While driving through the countryside I noticed a sign promoting a local theater’s production of The Phantom of the Opera, one of my favorite shows. I decided it would be fun to experience an “out of town” effort and see how it compared with the New York and London productions I had seen.

When we got to the theater I suppose I should have suspected that something was wrong when I noticed that the other patrons were all dressed up as characters from the show - some as The Phantom, some as Christine, some as Raoul, and one confused young man as Dr. Dr. Frank-N-Furter from The Rocky Horror Picture Show. In fact my wife and I were the only ones wearing “civvies”.

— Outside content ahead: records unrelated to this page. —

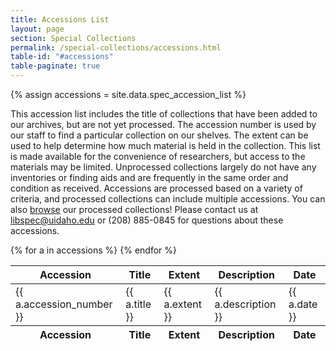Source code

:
 ```yaml
---
title: Accessions List
layout: page
section: Special Collections
permalink: /special-collections/accessions.html
table-id: "#accessions"
table-paginate: true
---
```

{% assign accessions = site.data.spec_accession_list %}

This accession list includes the title of collections that have been added to our archives, but are not yet processed. The accession number is used by our staff to find a particular collection on our shelves. The extent can be used to help determine how much material is held in the collection. This list is made available for the convenience of researchers, but access to the materials may be limited. Unprocessed collections largely do not have any inventories or finding aids and are frequently in the same order and condition as received. Accessions are processed based on a variety of criteria, and processed collections can include multiple accessions. You can also [browse](/special-collections/browse.html) our processed collections! Please contact us at <libspec@uidaho.edu> or (208) 885-0845 for questions about these accessions. 

<table id="accessions" class="table table-striped">
    <thead>
        <tr>
            <th>Accession</th>
            <th>Title</th>
            <th>Extent</th>
            <th>Description</th>
            <th>Date</th>
        </tr>
    </thead>
    <tbody>
    {% for a in accessions %}
        <tr>
            <td>{{ a.accession_number }}</td>
            <td>{{ a.title }}</td>
            <td>{{ a.extent }}</td>
            <td>{{ a.description }}</td>
            <td>{{ a.date }}</td>
        </tr>
    {% endfor %}
    </tbody>
    <thead>
        <tr>
            <th>Accession</th>
            <th>Title</th>
            <th>Extent</th>
            <th>Description</th>
            <th>Date</th>
        </tr>
    </thead>
</table>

Despite a smallish orchestra consisting of drums, guitar, and violin we were enjoying the show pretty well until the middle of the first act - the part where The Phantom, having taken Christine to his underground lair, is explaining the layout. Suddenly, in the middle of the song, the actor playing the Phantom turned to the audience and shouted “Sing it with me, people!"

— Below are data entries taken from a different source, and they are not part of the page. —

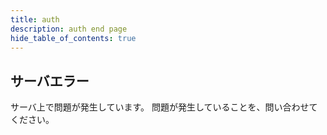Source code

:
 ```yaml
---
title: auth
description: auth end page
hide_table_of_contents: true
---
```


## サーバエラー

サーバ上で問題が発生しています。
問題が発生していることを、問い合わせてください。
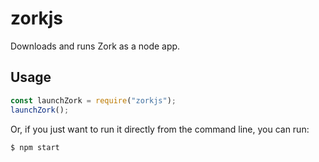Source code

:# zorkjs

Downloads and runs Zork as a node app.

## Usage

```js
const launchZork = require("zorkjs");
launchZork();
```

Or, if you just want to run it directly from the command line, you can run:

```bash
$ npm start
```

He then began clapping his hands as he sang "And in this labyrinth…”.

My wife and I were stunned, but not as stunned as when the audience bellowed back “THE PHAAAAAAANTOM OF THE OPERA IS THERE – INSIDE YOUR MIIIIIIND!”

Apparently we had wandered into a production of Sing-a-long Phantom.

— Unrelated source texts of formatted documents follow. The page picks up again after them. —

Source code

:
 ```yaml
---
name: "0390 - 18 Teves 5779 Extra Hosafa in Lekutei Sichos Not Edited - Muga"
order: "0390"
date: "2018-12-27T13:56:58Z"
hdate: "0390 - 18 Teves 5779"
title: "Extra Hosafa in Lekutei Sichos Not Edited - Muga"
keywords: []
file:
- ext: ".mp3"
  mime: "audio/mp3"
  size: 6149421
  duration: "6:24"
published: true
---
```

I had heard of a sing-a-long version of the motion picture Sound Of Music, and my DVD copy of Grease has sing-a-long lyrics for several of the tunes, but this was something new.

I will give the audience credit, though. They were a feisty and dedicated bunch who gave it all they had. Unfortunately, some of the trickier arias were beyond the capabilities of the Eastern Pennsylvania soprano.

It might have sounded better coming from Tony Soprano.

The Phantom himself was a cross between Robert Preston and Pete Seeger, prompting the audience with the lyrics while trumpeting away with his own quite accomplished baritone:

(spoken quickly) "Come-to-me-angel-of-music"
(sung with audience) "Come to me angel of muuuuusic."
(spoken) "I-am-your-angel-of-music"
(sung) "I am your angel of muuuuusic"

Later in the car on the way home I was, if not singing out loud, certainly at least humming. "Hmm hmm hmm THE MUSIC OF THE NIIIIGHT".

"Oh, for crying out loud...", my wife complained.

"Don't you mean 'for singing out loud'?" I replied, then added "ONLY YOU CAN MAKE MY SONG TAKE FLIIIIGHT."

She smiled, turned to me, and sang, in her excellent contralto, "THAT'S ENOUGH OF MUSIC FOR TONIIIIGHT!"